L'avenir n'est pas de bon augure. L'éducation et la santé sont désormais des ministères à trois vitesses : privé, public avec service et tarifs, public sans service. La mixité sociale est en chute libre. La ségrégation géographique et les politiques d'urbanisme forment des ghettos sociaux et ethniques où la présence de l'état se fait plus rare... sauf dans le cas de la répression évidemment. Nous sommes en crise de représentativité politique depuis près de 20 ans car les partis officiels monopolisent le système uninominal à un tour qui les portent au pouvoir. Nous sommes soumis à des contraintes liés aux traités de libre-échange qui modifient nos politiques nationalistes que nous avions mises en place durant la révolution tranquille afin d'assurer notre souveraineté agricole, économique, technologique, culturelle et industrielle. Nous sommes pris dans un étau et la pression s'accentue. Je ne vois tout simplement pas de solution envisageable à court et moyen terme au sein des partis actuels.
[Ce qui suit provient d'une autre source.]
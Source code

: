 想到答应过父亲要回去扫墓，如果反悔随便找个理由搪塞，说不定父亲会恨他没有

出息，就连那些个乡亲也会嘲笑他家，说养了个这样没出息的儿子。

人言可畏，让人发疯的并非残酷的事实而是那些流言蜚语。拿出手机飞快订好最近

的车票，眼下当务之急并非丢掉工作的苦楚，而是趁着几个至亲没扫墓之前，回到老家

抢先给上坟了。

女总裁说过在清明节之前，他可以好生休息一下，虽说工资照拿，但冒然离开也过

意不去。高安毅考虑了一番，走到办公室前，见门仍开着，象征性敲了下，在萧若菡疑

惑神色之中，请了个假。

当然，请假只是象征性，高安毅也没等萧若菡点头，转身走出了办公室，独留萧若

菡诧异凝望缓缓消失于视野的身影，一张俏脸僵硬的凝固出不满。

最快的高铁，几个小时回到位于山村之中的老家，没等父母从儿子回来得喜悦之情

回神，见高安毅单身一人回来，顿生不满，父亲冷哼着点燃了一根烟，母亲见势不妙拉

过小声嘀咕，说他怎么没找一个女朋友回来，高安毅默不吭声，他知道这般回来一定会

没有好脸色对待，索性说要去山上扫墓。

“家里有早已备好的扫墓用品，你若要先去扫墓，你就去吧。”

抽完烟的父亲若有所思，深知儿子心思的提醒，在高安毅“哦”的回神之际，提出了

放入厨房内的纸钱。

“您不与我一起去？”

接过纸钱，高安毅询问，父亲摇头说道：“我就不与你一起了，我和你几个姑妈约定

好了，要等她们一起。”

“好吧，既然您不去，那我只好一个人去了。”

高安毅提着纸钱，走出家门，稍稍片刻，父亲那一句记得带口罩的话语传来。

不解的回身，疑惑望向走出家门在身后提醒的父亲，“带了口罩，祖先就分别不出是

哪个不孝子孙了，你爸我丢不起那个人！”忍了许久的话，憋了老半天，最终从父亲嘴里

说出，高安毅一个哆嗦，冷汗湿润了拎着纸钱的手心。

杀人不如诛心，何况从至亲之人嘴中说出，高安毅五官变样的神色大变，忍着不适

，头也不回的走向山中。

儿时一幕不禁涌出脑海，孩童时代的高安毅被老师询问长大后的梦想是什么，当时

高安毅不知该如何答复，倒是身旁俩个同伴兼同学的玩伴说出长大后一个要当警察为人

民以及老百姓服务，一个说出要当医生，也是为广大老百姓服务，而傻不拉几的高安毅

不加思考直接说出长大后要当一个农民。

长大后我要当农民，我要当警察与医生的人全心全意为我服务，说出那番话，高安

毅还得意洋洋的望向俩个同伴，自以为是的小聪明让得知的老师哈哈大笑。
Tout ce que je vois, c'est le jardin épicurien, la stature des individus d'exception et la possibilité de voir d'autres formations politiques atteindre les tribunes de l'assemblée nationale grâce à une réforme du mode de scrutin qui mettrait une petite place à la proportionnalité des votes. Ce que je souhaite voir à l'assemblée, c'est des partis girondins, régionaux et différents dans leur approche du fait politique. Ce que je souhaite voir, c'est l'émergence de forums et d'assemblées régionales qui n'attendent pas une réforme de la loi des municipalités avant de se rassembler et d'affirmer leur souveraineté dans certains enjeux qui ont tout à voir avec leur réalité plutôt que celle des gestionnaires, bureaucrates, technocrates de Québec ou Montréal. Ce que je souhaite voir, c'est un peuple québécois qui s'investit à l'école de leurs enfants et dans le réseau de la santé afin que cesse les politiques de centralisation et que l'on trouve un nouveau modèle pour remplacer les CHSLD; ces camps de concentration modernes.


Pour moi, c'est ça faire la politique « autrement ». C'est pourquoi je m'abstiendrai le jour de l'élection tout en ne cessant pas de faire de la politique.